The Aam Aadmi Party and the Bharatiya Janata Party promised to build new homes where old slums stood in New Delhi. Despite a nine-year-old rehabilitation policy and court orders that require rehabilitation, homes are demolished indiscriminately without. Slum rehabilitation fails because no slum built after 2015 is eligible for rehabilitation; because of the vague definition of a slum that is eligible for rehabilitation; and the thousands of rupees that slum residents must pay for a new home.

A Muslim man stands amidst the ruins of his neighbourhood after being forcefully evicted by the forest department, January 2024, one of about 50 houses razed in Sangam Vihar, New Delhi. He had lived in the area for more than a decade, and built his house about two years ago. It was being plastered when the bulldozers arrived. He requested that we hide his identity.

New Delhi: “Day after day, it is a relentless cycle of police harassment,” said Kalki Singh, 39, who belongs to the Gadia Lohar community and lives in a jhuggi or hut in the south Delhi neighbourhood of Chirag Delhi, where slums and a leafy, upscale neighbourhood coexist.

“This anxiety—that at any moment our house could be demolished—is distressing,” said Singh, who told us her family had lived in this informal settlement for nearly 35 years. 

The Gadia Lohars are blacksmiths, and Singh’s family continues the profession of smelting iron—from which they make tools, utensils and jewellery and sell them in front of their modest South Delhi hut. As she stood outside her plywood and cement home, Singh’s face was drawn, her fear apparent. 

As India’s capital prepares to go to the polls on 25 May 2024, the concerns of slum dwellers across Delhi have mirrored Singh’s—of becoming another target of the wave of slum demolitions and forced evictions across the capital city, despite having stayed for decades in their current place of residence.  

The promise made during the 2020 legislative assembly elections by the BJP regarding rehousing slum dwellers at the same spot where their homes once stood is no longer present in the party’s 2024 Lok Sabha election manifesto. 

The AAP had not released its manifesto when this story was published.  The Congress, the other major national party, made no mention of access to housing or a moratorium on forced evictions.

The latest data on evictions indicates that housing issues of the poor are not a priority for both parties, which are tussling for power in Delhi.  

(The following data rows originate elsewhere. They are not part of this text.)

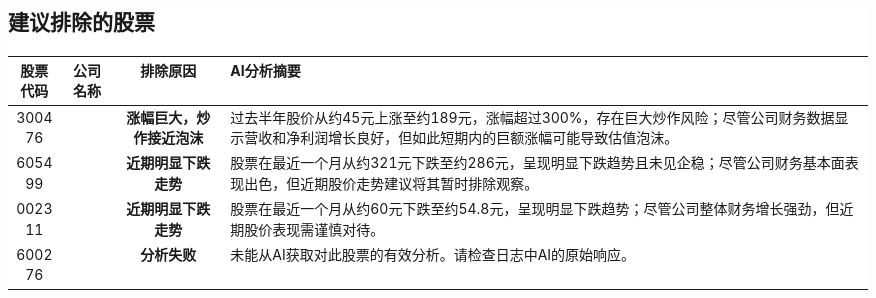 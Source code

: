 ## 建议排除的股票

| 股票代码 | 公司名称 | 排除原因 | AI分析摘要 |
|:---:|:---:|:---:|:---|
| 300476 |  | **涨幅巨大，炒作接近泡沫** | 过去半年股价从约45元上涨至约189元，涨幅超过300%，存在巨大炒作风险；尽管公司财务数据显示营收和净利润增长良好，但如此短期内的巨额涨幅可能导致估值泡沫。 |
| 605499 |  | **近期明显下跌走势** | 股票在最近一个月从约321元下跌至约286元，呈现明显下跌趋势且未见企稳；尽管公司财务基本面表现出色，但近期股价走势建议将其暂时排除观察。 |
| 002311 |  | **近期明显下跌走势** | 股票在最近一个月从约60元下跌至约54.8元，呈现明显下跌趋势；尽管公司整体财务增长强劲，但近期股价表现需谨慎对待。 |
| 600276 |  | **分析失败** | 未能从AI获取对此股票的有效分析。请检查日志中AI的原始响应。 |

According to a March 2024 report released by Housing and Land Rights network in Delhi, an advocacy group, around 278,796 were made homeless by government evictions in 2023. This included demolitions in mostly working-class neighbourhoods, such as Mehrauli, Punjabi Bagh, Tughlakabad, Priyanka Gandhi Camp, and Jamia Nagar. 

The report recorded 49 instances of evictions, averaging nearly one eviction every seven to eight days through 2023. The Delhi Urban Shelter Improvement Board (DUSIB) also demolished nine night shelters in the areas of Yamuna Pushta and Sarai Kale Khan along the banks of the Yamuna river. 

With 5.7 million people in Delhi living in either slums or unauthorised colonies, experts pointed out that recent demolitions were carried out without a plan or adhering to the government’s own rehabilitation policies or obeying court directives. 

About 11% of Delhi’s people live in slums which occupy no more than 0.5% of its 1,483 sq km area. 

The government cited clearing of encroachments, a “beautification drive”, and conserving the Yamuna floodplains as reasons for the demolitions. 

In several cases, residents said, notices were not served, while in some cases notices were served as demolition squads moved in, despite the law (here and here) requiring rehabilitation plans and prior notice before demolitions.

These demolition drives were carried out despite major political parties promising in their February 2020 election manifesto to provide slum-dwellers of Delhi with 'pucca housing for dignified living conditions' through the initiative called Jahan Jhuggi Wahan Makan (a home where the hut was), a project offering in-situ improvement of housing for the urban poor along with secure tenure.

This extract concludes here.